Non dimentichiamo, però, che i grandi e stabili protagonisti della scuola sono gli insegnanti che chiedono di rimettere a tema la nobiltà della professione docente intesa come “arte educativa” e non solo come insieme di tecnologie pedagogico/didattiche: ciò chiede di vivere l’imprevedibile “rischio educativo” del quotidiano rapporto con i ragazzi, senza aver paura di coinvolgersi con la loro libertà non per plagiarli o plasmarli a propria immagine, ma per diventare una proposta vivente nella loro esperienza. Perciò l’attesa del primo giorno è per i docenti non solo la speranza di aumenti salariali (sacrosanti se si vuole che la professione ritrovi anche un’adeguata considerazione sociale), ma soprattutto il superamento di quel modello impiegatizio cui si vorrebbe assimilare la figura dell’insegnante in una chiave aziendalistica, mentre la qualità della scuola dipende totalmente dalla convinzione con cui gli insegnanti ritrovano motivazioni al loro lavoro che, come ha ricordato il Ministro Gelmini, non è per tutti ma solo per chi ne ha la vocazione.

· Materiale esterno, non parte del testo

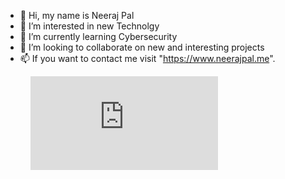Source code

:- 👋 Hi, my name is Neeraj Pal
- 👀 I’m interested in new Technolgy
- 🌱 I’m currently learning Cybersecurity
- 💞️ I’m looking to collaborate on new and interesting projects 
- 📫 If you want to contact me visit "https://www.neerajpal.me".


<figure class="video_container">
  <iframe src="https://drive.google.com/file/d/1hhhAV0aPjbOWt2j7AIQsXumez0q9L0FM/view?usp=sharing" frameborder="0" allowfullscreen="true"> </iframe>
</figure>

<!---
neerajap-01/neerajap-01 is a ✨ special ✨ repository because its `README.md` (this file) appears on your GitHub profile.
You can click the Preview link to take a look at your changes.
--->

Ma l’inizio della scuola è importante anche per le famiglie che rimettono in moto la loro organizzazione quotidiana sperando che si consolidi la promessa di un grande “patto educativo” con la scuola, senza deleghe in bianco ma con un’attiva collaborazione nella giusta distinzione dei ruoli e delle competenze. Occorre perciò ritrovare il gusto di una partecipazione delle famiglie non solo formale (come accade negli ormai desueti organi collegiali), ma reale e coinvolgente nella prospettiva di quella che un tempo era definita una “comunità educante” in grado di indicare percorsi percorribili per le giovani generazioni, perché il progresso di un popolo si misura dall’attenzione alla comunicazione educativa verso chi sta crescendo.
Con queste attese non è fuori luogo augurare un buon inizio d’anno a tutti!